Sunday, 14 September 2008

What is Connectivism?

It's only the first week and I'm already behind schedule, how embarrassing. Either way, here are my reflections on the first week of connectivism:

Levels of analysis
Although not a part of this weeks reading, I did find a lot of value in a video recommended by Clark Quinn: (not Donald Clark as I erroneously said earlier):



It seems to me that a lot of the differences in the various theories and views on learning really boil down to the level of analysis or perspective that you take on the problem. Connectivism in that sense is the result of the analysis of learning within a new level or structure that has been created through new technology.

Analogies
Aside from the level of analysis, analogies can form another perspective on a problem. Often we start employing an analogy because it aids in the representation of an aspect of an idea. However, analogies are always flawed, and so when we start employing our analogy to liberally we inevitably run into problems. Unfortunately our brain seems to like, and need, simplicity and so we often find ourselves stuck in our own analogy.

The brain as a computer is a very obvious analogy. Knowledge as an object that can be internalised is perhaps also the result of a subconscious analogy. In the days where books were not too abundant and the number of views expressed in them relatively limited perhaps it was logical to see the book as a synonym for knowledge. And so reading the book, internalising it, equivalent to learning. the observation had very little to do with what learning really is. It is more an expression of how learning commonly took place.

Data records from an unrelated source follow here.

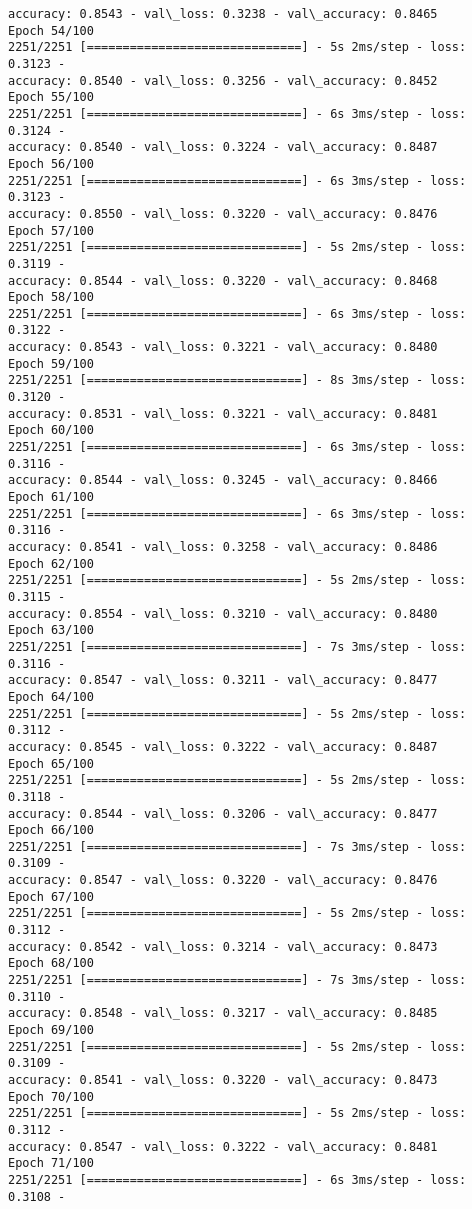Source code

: \documentclass[11pt]{article}
\begin{document}
\begin{Verbatim}[commandchars=\\\{\}]
accuracy: 0.8543 - val\_loss: 0.3238 - val\_accuracy: 0.8465
Epoch 54/100
2251/2251 [==============================] - 5s 2ms/step - loss: 0.3123 -
accuracy: 0.8540 - val\_loss: 0.3256 - val\_accuracy: 0.8452
Epoch 55/100
2251/2251 [==============================] - 6s 3ms/step - loss: 0.3124 -
accuracy: 0.8540 - val\_loss: 0.3224 - val\_accuracy: 0.8487
Epoch 56/100
2251/2251 [==============================] - 6s 3ms/step - loss: 0.3123 -
accuracy: 0.8550 - val\_loss: 0.3220 - val\_accuracy: 0.8476
Epoch 57/100
2251/2251 [==============================] - 5s 2ms/step - loss: 0.3119 -
accuracy: 0.8544 - val\_loss: 0.3220 - val\_accuracy: 0.8468
Epoch 58/100
2251/2251 [==============================] - 6s 3ms/step - loss: 0.3122 -
accuracy: 0.8543 - val\_loss: 0.3221 - val\_accuracy: 0.8480
Epoch 59/100
2251/2251 [==============================] - 8s 3ms/step - loss: 0.3120 -
accuracy: 0.8531 - val\_loss: 0.3221 - val\_accuracy: 0.8481
Epoch 60/100
2251/2251 [==============================] - 6s 3ms/step - loss: 0.3116 -
accuracy: 0.8544 - val\_loss: 0.3245 - val\_accuracy: 0.8466
Epoch 61/100
2251/2251 [==============================] - 6s 3ms/step - loss: 0.3116 -
accuracy: 0.8541 - val\_loss: 0.3258 - val\_accuracy: 0.8486
Epoch 62/100
2251/2251 [==============================] - 5s 2ms/step - loss: 0.3115 -
accuracy: 0.8554 - val\_loss: 0.3210 - val\_accuracy: 0.8480
Epoch 63/100
2251/2251 [==============================] - 7s 3ms/step - loss: 0.3116 -
accuracy: 0.8547 - val\_loss: 0.3211 - val\_accuracy: 0.8477
Epoch 64/100
2251/2251 [==============================] - 5s 2ms/step - loss: 0.3112 -
accuracy: 0.8545 - val\_loss: 0.3222 - val\_accuracy: 0.8487
Epoch 65/100
2251/2251 [==============================] - 5s 2ms/step - loss: 0.3118 -
accuracy: 0.8544 - val\_loss: 0.3206 - val\_accuracy: 0.8477
Epoch 66/100
2251/2251 [==============================] - 7s 3ms/step - loss: 0.3109 -
accuracy: 0.8547 - val\_loss: 0.3220 - val\_accuracy: 0.8476
Epoch 67/100
2251/2251 [==============================] - 5s 2ms/step - loss: 0.3112 -
accuracy: 0.8542 - val\_loss: 0.3214 - val\_accuracy: 0.8473
Epoch 68/100
2251/2251 [==============================] - 7s 3ms/step - loss: 0.3110 -
accuracy: 0.8548 - val\_loss: 0.3217 - val\_accuracy: 0.8485
Epoch 69/100
2251/2251 [==============================] - 5s 2ms/step - loss: 0.3109 -
accuracy: 0.8541 - val\_loss: 0.3220 - val\_accuracy: 0.8473
Epoch 70/100
2251/2251 [==============================] - 5s 2ms/step - loss: 0.3112 -
accuracy: 0.8547 - val\_loss: 0.3222 - val\_accuracy: 0.8481
Epoch 71/100
2251/2251 [==============================] - 6s 3ms/step - loss: 0.3108 -

\end{Verbatim}
\end{document}
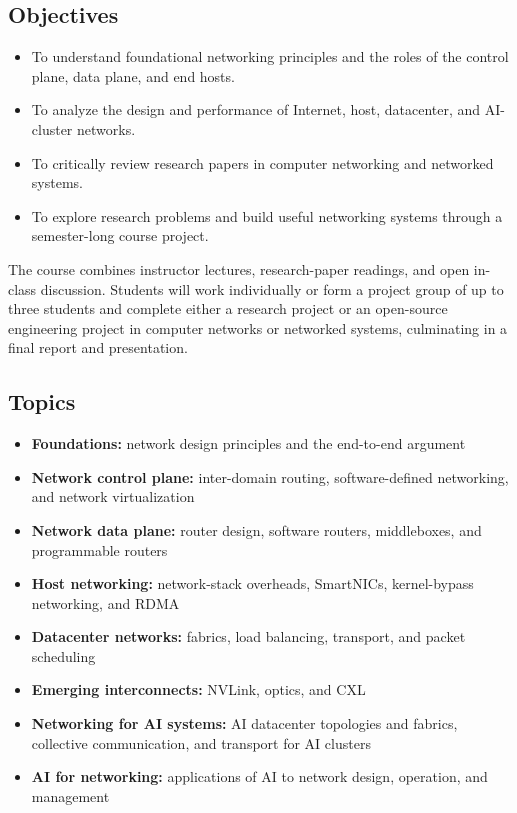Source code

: \documentclass[11pt]{article}
\begin{document}
\subsection{Objectives}
\begin{itemize}
  \item To understand foundational networking principles and the roles of the control plane, data plane, and end hosts.
  \item To analyze the design and performance of Internet, host, datacenter, and AI-cluster networks.
  \item To critically review research papers in computer networking and networked systems.
  \item To explore research problems and build useful networking systems through a semester-long course project.
\end{itemize}

The course combines instructor lectures, research-paper readings, and open
in-class discussion. Students will work individually or form a project group of
up to three students and complete either a research project or an open-source
engineering project in computer networks or networked systems, culminating in a
final report and presentation.

\subsection{Topics}
\begin{itemize}
  \item \textbf{Foundations:} network design principles and the end-to-end argument
  \item \textbf{Network control plane:} inter-domain routing, software-defined networking, and network virtualization
  \item \textbf{Network data plane:} router design, software routers, middleboxes, and programmable routers
  \item \textbf{Host networking:} network-stack overheads, SmartNICs, kernel-bypass networking, and RDMA
  \item \textbf{Datacenter networks:} fabrics, load balancing, transport, and packet scheduling
  \item \textbf{Emerging interconnects:} NVLink, optics, and CXL
  \item \textbf{Networking for AI systems:} AI datacenter topologies and fabrics, collective communication, and transport for AI clusters
  \item \textbf{AI for networking:} applications of AI to network design, operation, and management
\end{itemize}
\end{document}
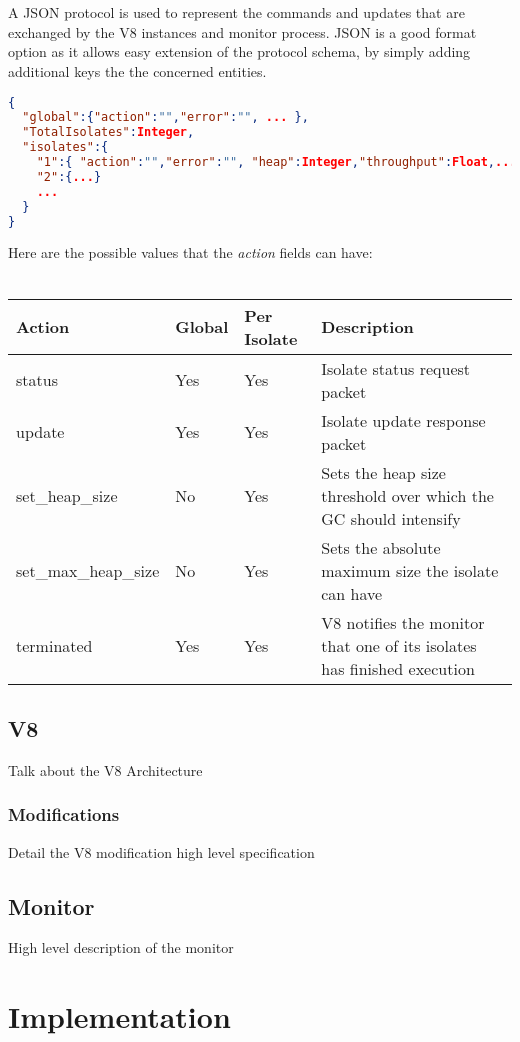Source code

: \documentclass{l4proj}
\begin{document}
\\\\
\hspace*{3em} A JSON protocol is used to represent the commands and updates that are exchanged by the V8 instances and monitor process. JSON is a good format option as it allows easy extension of the protocol schema, by simply adding additional keys the the concerned entities.
\newpage
\begin{lstlisting}[language=json,firstnumber=1]
{
  "global":{"action":"","error":"", ... },
  "TotalIsolates":Integer,
  "isolates":{
    "1":{ "action":"","error":"", "heap":Integer,"throughput":Float,... },
    "2":{...}
    ...
  }
}
\end{lstlisting}
Here are the possible values that the \textit{action} fields can have:\\\\
\begin{tabular}{  l  l  l  l  }
  Action & Global & Per Isolate & Description \\
\hline
  status & Yes & Yes & Isolate status request packet\\
  update & Yes & Yes & Isolate update response packet\\
  set\_heap\_size & No & Yes & Sets the heap size threshold over which the GC should intensify\\
  set\_max\_heap\_size & No & Yes & Sets the absolute maximum size the isolate can have\\
  terminated & Yes & Yes & V8 notifies the monitor that one of its isolates has finished execution\\
\hline
\end{tabular}
\subsection{V8}
Talk about the V8 Architecture
\subsubsection{Modifications}
Detail the V8 modification high level specification
\subsection{Monitor}
High level description of the monitor

\section{Implementation}
\end{document}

And so for the blogging, networking and
podcasting fanatics amongst us, networked learning has become our preferred mode of learning. And while it serves a lot of us very well, I am not sure it actually makes it a theory of learning, or if it is merely an instantiation of it. And to be very precisely, perhaps it is more a means of sense making, more then learning. Learning, to me, is still something I cannot easily separate from the individual.

2 comments:

Clark said...

Um, technically, that's a post by Clark Quinn (er, me), not Donald Clark (admittedly, a very interesting blogger). :)

René Meijer said...

Apologies for that Clark.. I'll change that right now.